##### Task input
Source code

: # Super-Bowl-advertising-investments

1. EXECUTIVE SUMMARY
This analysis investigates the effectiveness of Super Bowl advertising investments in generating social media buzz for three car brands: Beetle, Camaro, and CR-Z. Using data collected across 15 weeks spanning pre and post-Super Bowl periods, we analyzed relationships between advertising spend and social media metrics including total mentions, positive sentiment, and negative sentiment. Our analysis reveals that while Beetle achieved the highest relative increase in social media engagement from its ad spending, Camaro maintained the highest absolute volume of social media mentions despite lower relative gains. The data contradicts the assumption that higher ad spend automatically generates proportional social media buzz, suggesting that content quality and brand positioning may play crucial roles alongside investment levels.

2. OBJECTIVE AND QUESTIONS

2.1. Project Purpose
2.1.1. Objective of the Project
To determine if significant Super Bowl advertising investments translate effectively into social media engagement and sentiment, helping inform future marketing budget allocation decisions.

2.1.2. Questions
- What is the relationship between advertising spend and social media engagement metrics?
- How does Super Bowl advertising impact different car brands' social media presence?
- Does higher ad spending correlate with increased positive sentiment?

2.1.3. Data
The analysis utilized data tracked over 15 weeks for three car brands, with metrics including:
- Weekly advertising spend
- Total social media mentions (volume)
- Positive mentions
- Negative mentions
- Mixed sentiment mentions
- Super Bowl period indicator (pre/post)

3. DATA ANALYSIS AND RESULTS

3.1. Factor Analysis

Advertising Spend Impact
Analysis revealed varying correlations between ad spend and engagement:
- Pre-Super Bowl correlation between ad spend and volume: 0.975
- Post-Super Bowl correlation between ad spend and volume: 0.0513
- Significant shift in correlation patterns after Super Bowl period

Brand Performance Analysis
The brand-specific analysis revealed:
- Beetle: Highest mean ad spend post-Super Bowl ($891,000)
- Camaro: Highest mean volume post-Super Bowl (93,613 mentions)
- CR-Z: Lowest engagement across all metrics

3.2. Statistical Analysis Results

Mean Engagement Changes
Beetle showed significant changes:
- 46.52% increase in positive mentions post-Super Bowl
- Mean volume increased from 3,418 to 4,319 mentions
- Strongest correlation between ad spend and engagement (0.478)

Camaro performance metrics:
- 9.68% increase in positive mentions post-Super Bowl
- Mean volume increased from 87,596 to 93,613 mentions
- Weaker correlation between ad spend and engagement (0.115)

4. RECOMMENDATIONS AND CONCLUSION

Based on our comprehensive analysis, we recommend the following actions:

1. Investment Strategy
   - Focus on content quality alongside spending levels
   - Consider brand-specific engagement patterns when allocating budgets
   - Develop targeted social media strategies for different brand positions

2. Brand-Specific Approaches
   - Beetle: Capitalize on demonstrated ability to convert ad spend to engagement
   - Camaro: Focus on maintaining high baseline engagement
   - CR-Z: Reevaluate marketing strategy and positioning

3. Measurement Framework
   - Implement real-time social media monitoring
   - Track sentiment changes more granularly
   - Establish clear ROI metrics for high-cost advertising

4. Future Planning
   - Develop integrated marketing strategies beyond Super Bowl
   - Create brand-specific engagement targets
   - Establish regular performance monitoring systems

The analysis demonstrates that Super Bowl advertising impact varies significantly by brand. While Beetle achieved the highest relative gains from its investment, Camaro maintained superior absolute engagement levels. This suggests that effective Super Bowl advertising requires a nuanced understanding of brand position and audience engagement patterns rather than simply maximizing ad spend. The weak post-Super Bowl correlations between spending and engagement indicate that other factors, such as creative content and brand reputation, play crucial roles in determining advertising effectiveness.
##########
Work task:
Print the data again exactly.

Finished task:
Source code

: # Super-Bowl-advertising-investments

1. EXECUTIVE SUMMARY
This analysis investigates the effectiveness of Super Bowl advertising investments in generating social media buzz for three car brands: Beetle, Camaro, and CR-Z. Using data collected across 15 weeks spanning pre and post-Super Bowl periods, we analyzed relationships between advertising spend and social media metrics including total mentions, positive sentiment, and negative sentiment. Our analysis reveals that while Beetle achieved the highest relative increase in social media engagement from its ad spending, Camaro maintained the highest absolute volume of social media mentions despite lower relative gains. The data contradicts the assumption that higher ad spend automatically generates proportional social media buzz, suggesting that content quality and brand positioning may play crucial roles alongside investment levels.

2. OBJECTIVE AND QUESTIONS

2.1. Project Purpose
2.1.1. Objective of the Project
To determine if significant Super Bowl advertising investments translate effectively into social media engagement and sentiment, helping inform future marketing budget allocation decisions.

2.1.2. Questions
- What is the relationship between advertising spend and social media engagement metrics?
- How does Super Bowl advertising impact different car brands' social media presence?
- Does higher ad spending correlate with increased positive sentiment?

2.1.3. Data
The analysis utilized data tracked over 15 weeks for three car brands, with metrics including:
- Weekly advertising spend
- Total social media mentions (volume)
- Positive mentions
- Negative mentions
- Mixed sentiment mentions
- Super Bowl period indicator (pre/post)

3. DATA ANALYSIS AND RESULTS

3.1. Factor Analysis

Advertising Spend Impact
Analysis revealed varying correlations between ad spend and engagement:
- Pre-Super Bowl correlation between ad spend and volume: 0.975
- Post-Super Bowl correlation between ad spend and volume: 0.0513
- Significant shift in correlation patterns after Super Bowl period

Brand Performance Analysis
The brand-specific analysis revealed:
- Beetle: Highest mean ad spend post-Super Bowl ($891,000)
- Camaro: Highest mean volume post-Super Bowl (93,613 mentions)
- CR-Z: Lowest engagement across all metrics

3.2. Statistical Analysis Results

Mean Engagement Changes
Beetle showed significant changes:
- 46.52% increase in positive mentions post-Super Bowl
- Mean volume increased from 3,418 to 4,319 mentions
- Strongest correlation between ad spend and engagement (0.478)

Camaro performance metrics:
- 9.68% increase in positive mentions post-Super Bowl
- Mean volume increased from 87,596 to 93,613 mentions
- Weaker correlation between ad spend and engagement (0.115)

4. RECOMMENDATIONS AND CONCLUSION

Based on our comprehensive analysis, we recommend the following actions:

1. Investment Strategy
   - Focus on content quality alongside spending levels
   - Consider brand-specific engagement patterns when allocating budgets
   - Develop targeted social media strategies for different brand positions

2. Brand-Specific Approaches
   - Beetle: Capitalize on demonstrated ability to convert ad spend to engagement
   - Camaro: Focus on maintaining high baseline engagement
   - CR-Z: Reevaluate marketing strategy and positioning

3. Measurement Framework
   - Implement real-time social media monitoring
   - Track sentiment changes more granularly
   - Establish clear ROI metrics for high-cost advertising

4. Future Planning
   - Develop integrated marketing strategies beyond Super Bowl
   - Create brand-specific engagement targets
   - Establish regular performance monitoring systems

The analysis demonstrates that Super Bowl advertising impact varies significantly by brand. While Beetle achieved the highest relative gains from its investment, Camaro maintained superior absolute engagement levels. This suggests that effective Super Bowl advertising requires a nuanced understanding of brand position and audience engagement patterns rather than simply maximizing ad spend. The weak post-Super Bowl correlations between spending and engagement indicate that other factors, such as creative content and brand reputation, play crucial roles in determining advertising effectiveness.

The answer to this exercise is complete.